Welcome to the land of freedom

It has been more than three years since I left my home country of Lebanon in the Middle East. Since then, I have lived in the U.K. and more recently in Canada.

Being from an upper-middle income family, and a dual Lebanese-Canadian citizen presented me with the opportunity of leaving home with ease — a luxury unavailable to many. After being accepted into a top-tier university, I purchased a one-way ticket, and that was it.

But really that wasn’t it. Coming from a country that suffers from a near incomprehensible level of brain drain, most of my life revolved around resisting the idea of leaving. My life was shaped by a sense of moral responsibility to remain and attempt to build a better future for myself and my fellow country men and women. A convolution of experiences however made me, in a transition that startled many of my friends, abandon that thought; and I came to the conclusion that I would be wasting my future by denying myself, and my potential children, the expanses of the world and the experiences of living in a liberal culture where governments are able to provide their citizens with basic public services.

Since embarking on this journey, and although I have gotten to experience much of what I sought, I have come to quickly realize the emptiness of the fantasies around “The West,” and more importantly I have learned about the similarities in the dangers we face.

The realities of Lebanon

Before delving into these differences and similarities, I wanted to paint a quick picture of Lebanon, and, in turn, the experiences that have shaped much of my beliefs.

Lebanon is a small country on the east of the Mediterranean Sea. For a small country it prides itself in the diversity it offers, both in geography and religious variety — 13 sects and religions, you will hear the proud Lebanese insist.
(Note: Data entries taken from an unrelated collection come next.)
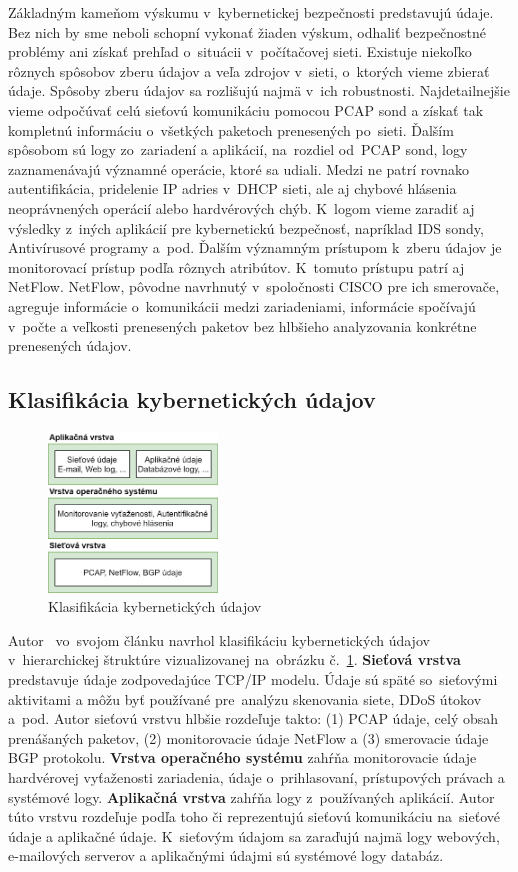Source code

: \documentclass[thesismargins, thesislinespacing, openright, upjsfrontpage]{rnthesis}
\begin{document}
Základným kameňom výskumu v~kybernetickej bezpečnosti predstavujú údaje. Bez nich by sme neboli schopní vykonať žiaden výskum, odhaliť bezpečnostné problémy ani získať prehľad o~situácii v~počítačovej sieti. Existuje niekoľko rôznych spôsobov zberu údajov a veľa zdrojov v~sieti, o~ktorých vieme zbierať údaje. Spôsoby zberu údajov sa rozlišujú najmä v~ich robustnosti. Najdetailnejšie vieme odpočúvať celú sieťovú komunikáciu pomocou PCAP sond a získať tak kompletnú informáciu o~všetkých paketoch prenesených po~sieti. Ďalším spôsobom sú logy zo~zariadení a aplikácií, na~rozdiel od~PCAP sond, logy zaznamenávajú významné operácie, ktoré sa udiali. Medzi ne patrí rovnako autentifikácia, pridelenie IP adries v~DHCP sieti, ale aj chybové hlásenia neoprávnených operácií alebo hardvérových chýb. K~logom vieme zaradiť aj výsledky z~iných aplikácií pre kybernetickú bezpečnosť, napríklad IDS sondy, Antivírusové programy a~pod. Ďalším významným prístupom k~zberu údajov je monitorovací prístup podľa rôznych atribútov. K~tomuto prístupu patrí aj NetFlow. NetFlow, pôvodne navrhnutý v~spoločnosti CISCO pre ich smerovače, agreguje informácie o~komunikácii medzi zariadeniami, informácie spočívajú v~počte a veľkosti prenesených paketov bez hlbšieho analyzovania konkrétne prenesených údajov.

\subsection{Klasifikácia kybernetických údajov}

\begin{figure}[h]
  \centering
  \includegraphics[width=0.4\textwidth]{images/cyberdata.png}
  \caption{Klasifikácia kybernetických údajov}
  \label{fig:cyberdata}
\end{figure}

Autor~\cite{wang2013cyber} vo~svojom článku navrhol klasifikáciu kybernetických údajov v~hierarchickej štruktúre vizualizovanej na~obrázku č.~\ref{fig:cyberdata}. \textbf{Sieťová vrstva} predstavuje údaje zodpovedajúce TCP/IP modelu. Údaje sú späté so~sieťovými aktivitami a môžu byť používané pre~analýzu skenovania siete, DDoS útokov a~pod. Autor sieťovú vrstvu hlbšie rozdeľuje takto: (1) PCAP údaje, celý obsah prenášaných paketov, (2) monitorovacie údaje NetFlow a (3) smerovacie údaje BGP protokolu. \textbf{Vrstva operačného systému} zahŕňa monitorovacie údaje hardvérovej vyťaženosti zariadenia, údaje o~prihlasovaní, prístupových právach a systémové logy. \textbf{Aplikačná vrstva} zahŕňa logy z~používaných aplikácií. Autor túto vrstvu rozdeľuje podľa toho či reprezentujú sieťovú komunikáciu na~sieťové údaje a aplikačné údaje. K~sieťovým údajom sa zaraďujú najmä logy webových, e-mailových serverov a aplikačnými údajmi sú systémové logy databáz.
\end{document}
Aside from being small, Lebanon, as a state, is also young. It gained its independence from France in 1943, and its history is already marked with strife. I was born at the tail end of a 15-year sectarian-based civil war which raged from 1975 to 1990. My parents, who grew up during that period, spent a great deal of their lives relocating to escape the conflict as it moved around our small country. They finished school, university, and started working with the constant drone of war in the background. 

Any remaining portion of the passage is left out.